Metadata-Version: 2.2
Name: spherical_inr
Version: 0.3.2
Summary: A package for spherical positional encoding
Home-page: https://github.com/TheoHanon/Spherical-Implicit-Neural-Representation
Author: Theo Hanon
Author-email: theo.hanon@student.uclouvain.be
Project-URL: Documentation, https://spherical-implicit-neural-representation.readthedocs.io/en/latest/
Project-URL: Source Code, https://github.com/TheoHanon/Spherical-Implicit-Neural-Representation
Classifier: Programming Language :: Python :: 3
Classifier: License :: OSI Approved :: MIT License
Classifier: Operating System :: OS Independent
Requires-Python: >=3.6
Description-Content-Type: text/markdown
License-File: LICENSE
Requires-Dist: torch>=1.7.0
Dynamic: author
Dynamic: author-email
Dynamic: classifier
Dynamic: description
Dynamic: description-content-type
Dynamic: home-page
Dynamic: project-url
Dynamic: requires-dist
Dynamic: requires-python
Dynamic: summary

# Spherical-Implicit-Neural-Representation
[![Documentation Status](https://readthedocs.org/projects/spherical-implicit-neural-representation/badge/?version=latest)](https://spherical-implicit-neural-representation.readthedocs.io/en/latest/)



*Spherical-Implicit-Neural-Representation* is a Python package for constructing spherical implicit neural representations using Herglotz-based positional encoding.

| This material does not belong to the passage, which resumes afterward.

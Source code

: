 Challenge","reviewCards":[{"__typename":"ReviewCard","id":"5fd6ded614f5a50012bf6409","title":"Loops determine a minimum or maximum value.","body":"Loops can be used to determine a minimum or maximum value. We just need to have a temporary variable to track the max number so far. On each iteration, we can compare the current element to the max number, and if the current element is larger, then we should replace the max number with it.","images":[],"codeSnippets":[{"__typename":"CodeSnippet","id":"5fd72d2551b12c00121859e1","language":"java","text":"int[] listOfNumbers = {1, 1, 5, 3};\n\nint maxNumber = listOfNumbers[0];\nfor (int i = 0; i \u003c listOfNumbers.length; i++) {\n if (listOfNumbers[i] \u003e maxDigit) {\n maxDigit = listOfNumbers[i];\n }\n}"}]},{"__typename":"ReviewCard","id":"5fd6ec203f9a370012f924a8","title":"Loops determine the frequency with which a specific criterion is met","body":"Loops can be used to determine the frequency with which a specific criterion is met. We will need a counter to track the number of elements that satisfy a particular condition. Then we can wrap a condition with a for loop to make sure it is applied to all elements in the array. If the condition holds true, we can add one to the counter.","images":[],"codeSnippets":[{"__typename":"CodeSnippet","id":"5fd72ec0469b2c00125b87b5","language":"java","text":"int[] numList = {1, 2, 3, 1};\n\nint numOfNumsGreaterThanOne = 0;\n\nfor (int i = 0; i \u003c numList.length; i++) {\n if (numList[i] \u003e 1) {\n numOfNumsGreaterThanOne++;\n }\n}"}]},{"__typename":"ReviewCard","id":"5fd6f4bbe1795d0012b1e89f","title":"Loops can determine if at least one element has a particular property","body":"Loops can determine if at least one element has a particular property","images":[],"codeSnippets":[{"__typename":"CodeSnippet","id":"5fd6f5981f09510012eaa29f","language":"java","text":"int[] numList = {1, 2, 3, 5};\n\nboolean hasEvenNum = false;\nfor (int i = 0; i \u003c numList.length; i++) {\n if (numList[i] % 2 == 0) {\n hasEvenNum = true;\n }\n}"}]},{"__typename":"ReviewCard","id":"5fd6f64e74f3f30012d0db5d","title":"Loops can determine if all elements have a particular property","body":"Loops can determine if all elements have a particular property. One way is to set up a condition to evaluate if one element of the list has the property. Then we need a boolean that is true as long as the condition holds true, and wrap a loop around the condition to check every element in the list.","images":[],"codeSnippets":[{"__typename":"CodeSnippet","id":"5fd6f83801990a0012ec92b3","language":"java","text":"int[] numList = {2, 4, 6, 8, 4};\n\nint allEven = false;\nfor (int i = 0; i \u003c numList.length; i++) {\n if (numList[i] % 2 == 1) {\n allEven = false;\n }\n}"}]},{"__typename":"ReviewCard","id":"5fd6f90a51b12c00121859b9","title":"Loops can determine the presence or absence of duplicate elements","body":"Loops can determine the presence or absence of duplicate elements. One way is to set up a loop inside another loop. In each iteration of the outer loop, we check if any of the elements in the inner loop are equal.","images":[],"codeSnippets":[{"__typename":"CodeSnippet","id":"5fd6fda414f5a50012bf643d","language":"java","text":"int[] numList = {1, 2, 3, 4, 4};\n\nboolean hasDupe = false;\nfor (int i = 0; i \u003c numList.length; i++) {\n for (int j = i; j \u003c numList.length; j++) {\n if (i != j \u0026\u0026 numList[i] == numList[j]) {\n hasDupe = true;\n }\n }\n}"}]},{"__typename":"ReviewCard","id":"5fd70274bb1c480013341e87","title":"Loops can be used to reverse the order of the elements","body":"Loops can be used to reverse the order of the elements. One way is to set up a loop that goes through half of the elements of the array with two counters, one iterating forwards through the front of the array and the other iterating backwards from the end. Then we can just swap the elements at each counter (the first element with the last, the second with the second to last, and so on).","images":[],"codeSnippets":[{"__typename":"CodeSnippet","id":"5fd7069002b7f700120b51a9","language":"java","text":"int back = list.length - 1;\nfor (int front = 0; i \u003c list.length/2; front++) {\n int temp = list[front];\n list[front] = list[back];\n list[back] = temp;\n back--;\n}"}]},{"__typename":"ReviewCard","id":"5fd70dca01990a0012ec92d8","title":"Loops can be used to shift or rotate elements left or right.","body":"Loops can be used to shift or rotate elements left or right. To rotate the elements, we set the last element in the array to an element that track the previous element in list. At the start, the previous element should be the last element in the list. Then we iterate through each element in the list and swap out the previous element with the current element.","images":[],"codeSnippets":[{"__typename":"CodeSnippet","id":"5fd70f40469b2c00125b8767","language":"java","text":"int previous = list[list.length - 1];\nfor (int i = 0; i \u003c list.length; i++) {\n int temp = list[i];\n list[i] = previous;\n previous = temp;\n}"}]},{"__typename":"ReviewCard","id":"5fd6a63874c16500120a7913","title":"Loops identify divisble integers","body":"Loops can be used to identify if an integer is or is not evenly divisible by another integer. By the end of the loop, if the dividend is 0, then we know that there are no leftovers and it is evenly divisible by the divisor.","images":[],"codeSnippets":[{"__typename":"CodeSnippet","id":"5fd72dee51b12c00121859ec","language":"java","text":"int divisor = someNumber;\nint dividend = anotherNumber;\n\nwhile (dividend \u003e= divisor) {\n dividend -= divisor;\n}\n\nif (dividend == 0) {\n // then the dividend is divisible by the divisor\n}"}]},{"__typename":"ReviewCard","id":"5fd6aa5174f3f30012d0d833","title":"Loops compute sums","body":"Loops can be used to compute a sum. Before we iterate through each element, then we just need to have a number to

It provides flexible modules for processing spherical data along with customizable positional encoding layers and regularization tools.

## Installation

Install the package from PyPI:

```bash
pip install spherical-inr
```

Or install the development version locally:

```bash
git clone https://github.com/yourusername/spherical_inr.git
cd spherical_inr
pip install -e .
```

## Getting Started

### Instantiate HerglotzNet

The `HerglotzNet` module is designed for (θ, φ) coordinate data. Here’s an example of how to instantiate and use it:

```python
import torch
import spherical_inr as sph

# Parameters for HerglotzNet
output_dim = 1
inr_sizes = [16] + 3 * [32]  # [PE size] + (hidden layers * hidden features)
omega0 = 1.0
seed = 42


# Instantiate the network NOTE : # HNET is defined for (θ, φ) coordinates only
model = sph.HerglotzNet(
    output_dim=output_dim,
    inr_sizes=inr_sizes,
    bias=True,
    pe_omega0=omega0,
    seed=seed
)

# Example
dummy_input = torch.randn(4, 2)
output = model(dummy_input)
print(output)
```

### Generic Cartesian INR

You can also create a customized Cartesian implicit neural representation (INR). For example:

```python
import torch
import spherical_inr as sph

# INR parameters
input_dim = 3
output_dim = 1
inr_sizes = [100] + 3 * [100]
pe = "fourier"
activation = "sin"
bias = False

# Instantiate a generic Cartesian INR
inr = sph.INR(
    input_dim=input_dim,
    output_dim=output_dim,
    inr_sizes=inr_sizes,
    pe=pe,
    activation=activation,
    bias=bias
)
```

To incorporate Laplacian regularization into your loss function:

```python
import torch
from spherical_inr.loss import CartesianLaplacianLoss

laplacian_loss = CartesianLaplacianLoss()
mse_loss = torch.nn.MSELoss()

def loss_fn(target, y_pred, y_reg, x_reg):
    reg = laplacian_loss(y_reg, x_reg)
    mse = mse_loss(target, y_pred)
    return reg + mse
```

Then train your model as usual.

### Instantiate and Use a Positional Encoding

You can also directly instantiate a positional encoding module and integrate it into your own PyTorch model. For example:

```python
import torch
import torch.nn as nn
import spherical_inr as sph

# Example model using a positional encoding
class MyModel(nn.Module):
    def __init__(self, num_atoms, input_dim, output_dim, bias, omega0, seed):
        super().__init__()
        self.pe = sph.RegularHerglotzPE(
            num_atoms=num_atoms,
            input_dim=input_dim,
            bias=bias,
            omega0=omega0,
            seed=seed
        )
        self.linear = nn.Linear(num_atoms, output_dim)
        
    def forward(self, x):
        x = self.pe(x)
        return self.linear(x)

# Instantiate the model
model = MyModel(
    num_atoms=50,
    input_dim=10,
    output_dim=5,
    bias=True,
    omega0=1.0,
    seed=42,
)

dummy_input = torch.randn(4, 10)
output = model(dummy_input)
print(output)
```




## 📚 References

1. Théo Hanon, Nicolas Mil-Homens Cavaco, John Kiely, Laurent Jacques,  
   *Herglotz-NET: Implicit Neural Representation of Spherical Data with Harmonic Positional Encoding*,  
   arXiv preprint, 2025.  
   [arXiv:2502.13777](https://arxiv.org/abs/2502.13777)